The wig and gown are collectively the official stamp of that special legal responsibility that distinguishes the individual as a barrister, regardless of practice area. Regrettably, as the teeth of modernity, financial constriction and cut-throat reform bite ever deeper into the bar, the wigs and gowns may soon be but a cherished memory at the English criminal bar, one of few survivors that have just about held onto the tradition. One merely needs to observe the dwindling occasions where a crown court is formally opened by the usher or clerk to see how much the root of tradition and history has already been snipped by the scissors of change.
Deep within the stone cold forsaken halls of a dusty crown court, barristers flock to the robing room, engaged in legal chatter, armouring their bodies with a jet — black gown stitched with the common thread of commitment to the law, topped off with a horsehair wig with rolled curls donned upon the head — a symbol of anonymity and solemnity, that ultimately delivers some measure of disguise from defendants and witnesses, as well as serving as something of a leveller between those of different ages, perceived experience and contrasting sartorial tastes and budgets.
When the wig and gown come on, the barrister becomes an advocate, adhering to the decorum of the court, practising the law, and indulging in the examination of evidence. When the wig and gown come off, the barrister, judge or court official freely reverts to normal life, as a civilian, enjoying his or liberty.
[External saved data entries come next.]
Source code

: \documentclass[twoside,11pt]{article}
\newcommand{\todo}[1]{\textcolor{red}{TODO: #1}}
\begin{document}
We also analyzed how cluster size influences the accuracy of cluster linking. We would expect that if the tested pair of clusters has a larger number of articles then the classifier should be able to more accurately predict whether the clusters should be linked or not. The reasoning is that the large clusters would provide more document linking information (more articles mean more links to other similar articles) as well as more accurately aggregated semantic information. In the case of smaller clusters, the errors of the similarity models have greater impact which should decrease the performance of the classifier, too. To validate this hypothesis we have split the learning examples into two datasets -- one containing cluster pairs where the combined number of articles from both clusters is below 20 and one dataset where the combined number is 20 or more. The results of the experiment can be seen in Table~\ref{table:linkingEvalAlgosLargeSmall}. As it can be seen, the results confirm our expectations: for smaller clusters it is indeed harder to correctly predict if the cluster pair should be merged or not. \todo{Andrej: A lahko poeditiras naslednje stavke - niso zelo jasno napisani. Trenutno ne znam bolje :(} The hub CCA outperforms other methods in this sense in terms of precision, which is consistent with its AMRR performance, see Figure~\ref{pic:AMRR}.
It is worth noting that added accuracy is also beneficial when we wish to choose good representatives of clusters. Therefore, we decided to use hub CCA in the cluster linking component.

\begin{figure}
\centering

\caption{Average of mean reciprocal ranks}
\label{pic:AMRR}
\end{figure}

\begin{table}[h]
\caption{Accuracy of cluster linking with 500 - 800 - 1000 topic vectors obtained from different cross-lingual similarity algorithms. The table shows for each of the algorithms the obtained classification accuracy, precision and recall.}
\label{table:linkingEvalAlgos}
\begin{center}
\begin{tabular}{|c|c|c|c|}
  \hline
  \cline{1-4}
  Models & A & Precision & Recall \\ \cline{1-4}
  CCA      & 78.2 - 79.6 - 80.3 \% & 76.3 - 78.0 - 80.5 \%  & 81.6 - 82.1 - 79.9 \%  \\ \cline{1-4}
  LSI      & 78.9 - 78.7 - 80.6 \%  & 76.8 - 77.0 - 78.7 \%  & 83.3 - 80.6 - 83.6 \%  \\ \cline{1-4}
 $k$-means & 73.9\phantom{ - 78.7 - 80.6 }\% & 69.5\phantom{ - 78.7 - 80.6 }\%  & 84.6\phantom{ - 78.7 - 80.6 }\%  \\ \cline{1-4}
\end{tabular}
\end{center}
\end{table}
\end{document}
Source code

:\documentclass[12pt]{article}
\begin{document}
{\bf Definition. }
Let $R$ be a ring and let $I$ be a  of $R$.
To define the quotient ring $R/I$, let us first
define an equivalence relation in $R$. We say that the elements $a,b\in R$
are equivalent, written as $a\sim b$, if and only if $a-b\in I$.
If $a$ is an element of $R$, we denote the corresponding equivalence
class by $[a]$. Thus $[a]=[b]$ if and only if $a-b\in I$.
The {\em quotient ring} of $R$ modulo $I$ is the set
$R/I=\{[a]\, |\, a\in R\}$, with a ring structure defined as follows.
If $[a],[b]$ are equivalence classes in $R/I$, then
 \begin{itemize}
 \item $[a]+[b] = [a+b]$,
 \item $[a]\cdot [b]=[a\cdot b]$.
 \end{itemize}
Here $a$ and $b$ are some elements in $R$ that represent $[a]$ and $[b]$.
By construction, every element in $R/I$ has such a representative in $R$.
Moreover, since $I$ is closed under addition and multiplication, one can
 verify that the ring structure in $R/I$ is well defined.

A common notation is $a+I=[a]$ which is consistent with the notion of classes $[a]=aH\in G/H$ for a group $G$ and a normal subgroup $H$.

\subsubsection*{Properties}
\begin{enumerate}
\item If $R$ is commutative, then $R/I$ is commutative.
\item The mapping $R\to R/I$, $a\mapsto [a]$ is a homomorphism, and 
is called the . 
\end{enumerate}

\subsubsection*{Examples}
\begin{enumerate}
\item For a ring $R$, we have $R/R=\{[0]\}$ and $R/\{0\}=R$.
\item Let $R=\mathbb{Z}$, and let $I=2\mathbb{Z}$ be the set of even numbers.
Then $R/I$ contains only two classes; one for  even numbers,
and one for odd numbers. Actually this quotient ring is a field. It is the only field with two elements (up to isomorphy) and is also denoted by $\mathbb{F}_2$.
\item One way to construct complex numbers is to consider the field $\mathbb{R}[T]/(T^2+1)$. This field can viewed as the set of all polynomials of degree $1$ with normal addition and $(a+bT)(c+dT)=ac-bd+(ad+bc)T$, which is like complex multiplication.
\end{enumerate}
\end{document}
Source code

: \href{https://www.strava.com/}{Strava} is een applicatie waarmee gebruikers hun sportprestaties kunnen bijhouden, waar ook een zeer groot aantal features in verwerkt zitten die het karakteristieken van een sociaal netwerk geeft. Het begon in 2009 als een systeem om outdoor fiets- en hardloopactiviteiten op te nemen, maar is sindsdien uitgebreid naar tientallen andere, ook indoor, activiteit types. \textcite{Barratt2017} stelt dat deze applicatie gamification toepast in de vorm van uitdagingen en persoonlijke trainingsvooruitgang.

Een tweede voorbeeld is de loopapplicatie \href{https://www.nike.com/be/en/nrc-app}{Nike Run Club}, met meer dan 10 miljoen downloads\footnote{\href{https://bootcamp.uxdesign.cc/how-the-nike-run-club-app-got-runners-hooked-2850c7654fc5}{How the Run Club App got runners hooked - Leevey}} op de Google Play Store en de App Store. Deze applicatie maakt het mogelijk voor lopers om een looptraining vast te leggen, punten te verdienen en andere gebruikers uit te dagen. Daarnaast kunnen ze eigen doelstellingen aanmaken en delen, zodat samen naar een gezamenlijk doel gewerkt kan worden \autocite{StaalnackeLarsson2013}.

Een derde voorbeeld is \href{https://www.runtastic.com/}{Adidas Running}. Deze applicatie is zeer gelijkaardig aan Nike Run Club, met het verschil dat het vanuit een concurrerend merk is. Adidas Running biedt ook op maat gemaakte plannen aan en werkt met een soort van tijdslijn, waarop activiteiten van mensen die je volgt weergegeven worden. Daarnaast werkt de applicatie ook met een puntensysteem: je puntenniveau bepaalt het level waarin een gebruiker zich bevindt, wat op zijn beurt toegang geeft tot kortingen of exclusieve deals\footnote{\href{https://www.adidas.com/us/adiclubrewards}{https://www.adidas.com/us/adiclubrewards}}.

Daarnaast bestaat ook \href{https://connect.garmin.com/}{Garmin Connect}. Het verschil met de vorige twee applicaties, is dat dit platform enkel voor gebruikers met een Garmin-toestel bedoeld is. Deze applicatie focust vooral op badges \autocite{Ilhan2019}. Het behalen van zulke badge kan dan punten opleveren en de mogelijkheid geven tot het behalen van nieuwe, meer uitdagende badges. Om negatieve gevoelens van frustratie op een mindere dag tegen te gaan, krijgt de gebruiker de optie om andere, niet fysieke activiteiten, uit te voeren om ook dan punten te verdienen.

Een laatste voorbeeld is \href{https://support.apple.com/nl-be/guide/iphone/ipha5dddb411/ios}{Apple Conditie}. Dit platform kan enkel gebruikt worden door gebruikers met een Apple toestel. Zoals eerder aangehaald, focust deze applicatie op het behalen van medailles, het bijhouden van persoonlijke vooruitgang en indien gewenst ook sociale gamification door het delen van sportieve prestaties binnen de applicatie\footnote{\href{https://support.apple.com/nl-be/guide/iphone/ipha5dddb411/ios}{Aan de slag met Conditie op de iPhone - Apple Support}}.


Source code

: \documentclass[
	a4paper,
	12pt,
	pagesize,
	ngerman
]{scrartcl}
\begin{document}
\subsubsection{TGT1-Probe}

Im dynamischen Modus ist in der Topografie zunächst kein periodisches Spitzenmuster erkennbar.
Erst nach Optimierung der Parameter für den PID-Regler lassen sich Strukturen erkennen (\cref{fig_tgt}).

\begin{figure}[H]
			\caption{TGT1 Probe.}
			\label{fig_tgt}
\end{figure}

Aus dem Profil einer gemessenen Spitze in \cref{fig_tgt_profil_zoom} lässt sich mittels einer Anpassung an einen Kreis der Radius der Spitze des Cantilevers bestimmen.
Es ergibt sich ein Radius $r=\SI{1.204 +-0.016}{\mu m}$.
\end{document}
Some questions must be asked: Can a reverend be a reverend without a collar? Can a king or queen be a king or queen without his or her crown? What use is an inkless pen to the scholar? Such people of society hold chief roles, and their roles are reinforced through the authority their external uniform commands and bequeaths upon them. Without that external attire, they are just ordinary members of society with no physical means of differentiation. The perennial moot point then is why the wigs and gowns are considered “out of touch”, by some at the English criminal bar where they are still worn.
To throw in some appreciation, some exposition is warranted. By hopping into the time machine of history, we learn that the origins of the gowns of the English bar can, roughly speaking, be dated to the reign of King Edward III. Wigs were fashionable in France during the reign of Louis XIII and King Charles I later made wigs mandatory in polite society while King Charles II, emerged as the key figure of legal costume in England. Under the reign of King George IV the wigs and gowns saw piecemeal reform.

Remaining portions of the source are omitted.